PORTLAND, OR–(Marketwired – Feb 20, 2015) – On the heels of doubling its customer base in 2014, Urban Airship, the global leader in Mobile Relationship Management, today announced appointments for three new executive roles and the completion of its $21 million Series D follow-on financing. This financing round brings the total raised by Urban Airship to $67.6 million, and included new and existing investors: August Capital, Foundry Group, Franklin Park Associates, QuestMark Partners, True Ventures and Verizon Ventures.

New executives joining Urban Airship include Erin Hintz as CMO and Mike Musson as SVP of strategy & business development. Brent Hieggelke, whose three-year tenure as CMO helped Urban Airship become the market and mind share leader in mobile app engagement, is now the company’s chief mobile evangelist. In this role, Hieggelke will be responsible for uncovering and inspiring innovation with customers, app development and agency partners, mobile platform providers and the industry-at-large.
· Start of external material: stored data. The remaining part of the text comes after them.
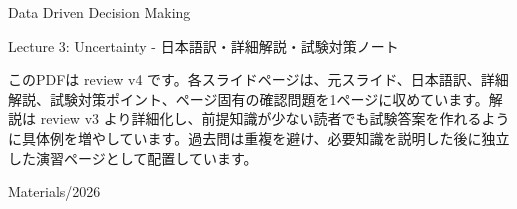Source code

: \documentclass[a4paper,10pt]{article}
\begin{document}
\begin{titlepage}
\centering
\vspace*{2cm}
{\Huge Data Driven Decision Making\par}
\vspace{0.5cm}
{\Large Lecture 3: Uncertainty - 日本語訳・詳細解説・試験対策ノート\par}
\vspace{1cm}
\begin{minipage}{0.88\textwidth}
このPDFは review v4 です。各スライドページは、元スライド、日本語訳、詳細解説、試験対策ポイント、ページ固有の確認問題を1ページに収めています。解説は review v3 より詳細化し、前提知識が少ない読者でも試験答案を作れるように具体例を増やしています。過去問は重複を避け、必要知識を説明した後に独立した演習ページとして配置しています。
\end{minipage}
\vfill
{\large Materials/2026}
\end{titlepage}
\tableofcontents
\clearpage

\end{document}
Erin Hintz brings a wealth of enterprise, SMB and consumer marketing experience to Urban Airship, where as CMO she will be responsible for the company’s market growth strategy, demand-generation, communications and product marketing. Previously, Hintz served as the vice president and general manager of global marketing and ecommerce for the Citrix SaaS Division, driving all global marketing activities to grow revenues from $350M to $700M. Prior to Citrix, Erin led the worldwide marketing organization of Symantec’s Norton consumer business, growing revenues from $350M to more than $2B dollars during her tenure.

As senior vice president of strategy & business development for Urban Airship, Mike Musson will utilize more than 25 years’ experience in assessing technology markets, developing strategic points of view and identifying and executing partnerships and acquisitions. Previously, Mike was vice president of business development at the Citrix SaaS Division where he led teams responsible for strategic partnerships and M&A activity, completing eight acquisitions and expanding the division’s addressable market opportunity by $10B over eight years through solution expansions and new market entry into China and Japan. Prior to Citrix, Musson was the co-founder and CEO of Tournabout, Inc. (sold to Novint Technologies) and held executive-level positions at Oracle, Applied Materials, and Openwave.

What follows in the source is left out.